DIRECTIONS:
Lines that include "structured" make up the answer; copy all of them from the data below.
········
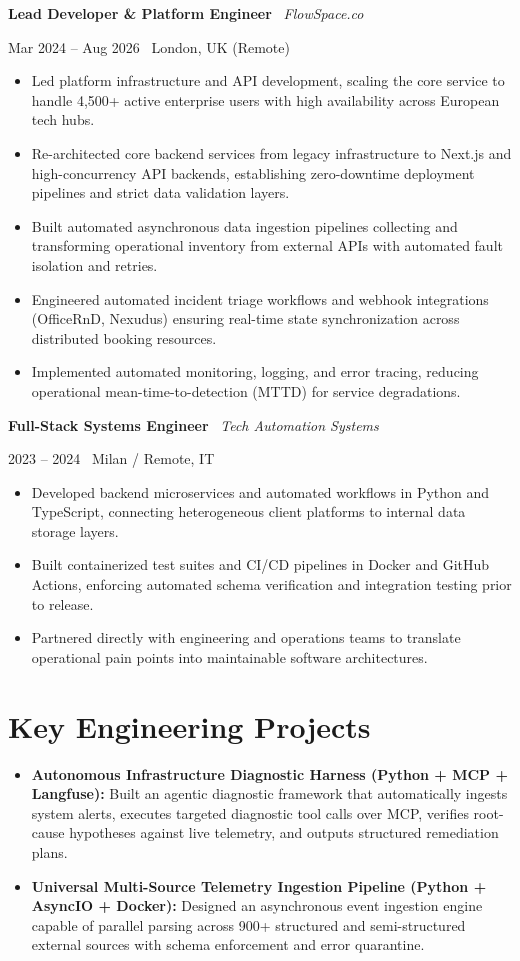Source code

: \documentclass[a4paper,10pt]{article}
\newcommand{\role}[4]{%
  \vspace{2pt}\noindent
  \begin{minipage}[t]{0.70\textwidth}\raggedright\textbf{#1} \textbullet\ \textit{#3}\end{minipage}%
  \hfill
  \begin{minipage}[t]{0.28\textwidth}\raggedleft\footnotesize\color{gray}#2 \textbullet\ #4\end{minipage}%
  \vspace{1pt}%
}
\begin{document}
\vspace{3pt}
\role{Lead Developer \& Platform Engineer}{Mar 2024 -- Aug 2026}{FlowSpace.co}{London, UK (Remote)}
\begin{itemize}
  \item Led platform infrastructure and API development, scaling the core service to handle 4,500+ active enterprise users with high availability across European tech hubs.
  \item Re-architected core backend services from legacy infrastructure to Next.js and high-concurrency API backends, establishing zero-downtime deployment pipelines and strict data validation layers.
  \item Built automated asynchronous data ingestion pipelines collecting and transforming operational inventory from external APIs with automated fault isolation and retries.
  \item Engineered automated incident triage workflows and webhook integrations (OfficeRnD, Nexudus) ensuring real-time state synchronization across distributed booking resources.
  \item Implemented automated monitoring, logging, and error tracing, reducing operational mean-time-to-detection (MTTD) for service degradations.
\end{itemize}

\vspace{3pt}
\role{Full-Stack Systems Engineer}{2023 -- 2024}{Tech Automation Systems}{Milan / Remote, IT}
\begin{itemize}
  \item Developed backend microservices and automated workflows in Python and TypeScript, connecting heterogeneous client platforms to internal data storage layers.
  \item Built containerized test suites and CI/CD pipelines in Docker and GitHub Actions, enforcing automated schema verification and integration testing prior to release.
  \item Partnered directly with engineering and operations teams to translate operational pain points into maintainable software architectures.
\end{itemize}

\section{Key Engineering Projects}
\begin{itemize}
  \item \textbf{Autonomous Infrastructure Diagnostic Harness (Python + MCP + Langfuse):} Built an agentic diagnostic framework that automatically ingests system alerts, executes targeted diagnostic tool calls over MCP, verifies root-cause hypotheses against live telemetry, and outputs structured remediation plans.
  \item \textbf{Universal Multi-Source Telemetry Ingestion Pipeline (Python + AsyncIO + Docker):} Designed an asynchronous event ingestion engine capable of parallel parsing across 900+ structured and semi-structured external sources with schema enforcement and error quarantine.
\end{itemize}
\end{document}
········
RESPONSE BOX:
  \item \textbf{Autonomous Infrastructure Diagnostic Harness (Python + MCP + Langfuse):} Built an agentic diagnostic framework that automatically ingests system alerts, executes targeted diagnostic tool calls over MCP, verifies root-cause hypotheses against live telemetry, and outputs structured remediation plans.
  \item \textbf{Universal Multi-Source Telemetry Ingestion Pipeline (Python + AsyncIO + Docker):} Designed an asynchronous event ingestion engine capable of parallel parsing across 900+ structured and semi-structured external sources with schema enforcement and error quarantine.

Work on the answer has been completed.